Ela reitera que, ao longo do processo, foi muito bem tratada pela equipe médica, e que uma das profissionais que o acompanhavam saiu, assim, ele não teve mais acompanhamento, e eles ficaram dias sem respostas. “Não sabemos mais o que fazer, e ele assim, com uma doença grave, com diagnóstico tardio”, lamenta. Após o G1 questionar a prefeitura, a moradora conseguiu retorno da secretaria e marcou consulta.
Prefeitura
A reportagem questionou a Prefeitura de Mongaguá sobre o estado de saúde do paciente, o acompanhamento e a alegação da esposa de que os exames haviam sido trocados. Confira a nota na íntegra:
“De acordo com a Diretoria de Saúde, em nenhum momento o paciente foi ou está desassistido. Ao procurar o serviço de saúde, por meio do Pronto Socorro Central, o paciente foi acolhido, medicado, realizou exames, passou por avaliações clínicas, foi internado e monitorado. Iniciou-se uma investigação sobre o caso e o hospital-referência foi acionado. Contudo, após uma nova avaliação clínica, o paciente recebeu alta. Ou seja, conduta médica.
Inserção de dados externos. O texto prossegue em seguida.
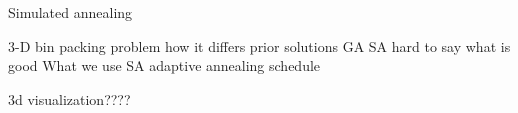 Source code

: Simulated annealing

3-D bin packing problem 
	how it differs
prior solutions
	GA
	SA
	hard to say what is good
What we use
	SA
	adaptive annealing schedule 
	
3d visualization????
Posteriormente, o paciente voltou a procurar o serviço de saúde e, novamente, foi acolhido, avaliado, medicado e monitorado. Enquanto isso, as equipes retomaram o diálogo com o hospital-referência para obtenção da vaga e conquistaram a transferência. Já naquela unidade, outros exames foram realizados e iniciou-se o tratamento. Após isso, o paciente recebeu alta para acompanhamento ambulatorial em seu município. E assim será feito.

O posto do bairro em que ele reside teve o desligamento da médica responsável na última sexta-feira [23], sendo que um substituto está sendo providenciado. Neste ínterim, o paciente será consultado nos próximos dias pela médica de outro posto de saúde que, inclusive, detém vasto conhecimento no assunto.

Nesta segunda-feira, por sinal, ele já foi acolhido no posto. Na ocasião, a enfermeira responsável examinou, solicitou exames e orientou que ele procurasse o Pronto Socorro, já que apresenta febre persistente. A respeito de outros casos, as vigilâncias Epidemiológica e Sanitária, com a colaboração da SUCEN, acompanham outro paciente, que veio do interior do estado apresentando este diagnóstico e já foi tratado”.